* AIM OF THE TASK *
Please count the lines in these records that contain "github" and give only that count.

* MATERIAL FOR THIS EXERCISE *
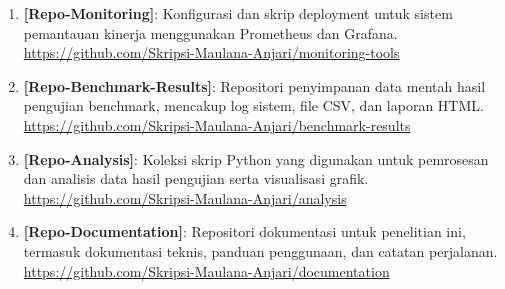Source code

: \begin{enumerate}
    \item \textbf{[Repo-Monitoring]}: Konfigurasi dan skrip deployment untuk sistem pemantauan kinerja menggunakan Prometheus dan Grafana.\\
    \url{https://github.com/Skripsi-Maulana-Anjari/monitoring-tools}

    \item \textbf{[Repo-Benchmark-Results]}: Repositori penyimpanan data mentah hasil pengujian benchmark, mencakup log sistem, file CSV, dan laporan HTML.\\
    \url{https://github.com/Skripsi-Maulana-Anjari/benchmark-results}

    \item \textbf{[Repo-Analysis]}: Koleksi skrip Python yang digunakan untuk pemrosesan dan analisis data hasil pengujian serta visualisasi grafik.\\
    \url{https://github.com/Skripsi-Maulana-Anjari/analysis}

    \item \textbf{[Repo-Documentation]}: Repositori dokumentasi untuk penelitian ini, termasuk dokumentasi teknis, panduan penggunaan, dan catatan perjalanan.\\
    \url{https://github.com/Skripsi-Maulana-Anjari/documentation}
\end{enumerate}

* SOLUTION *
4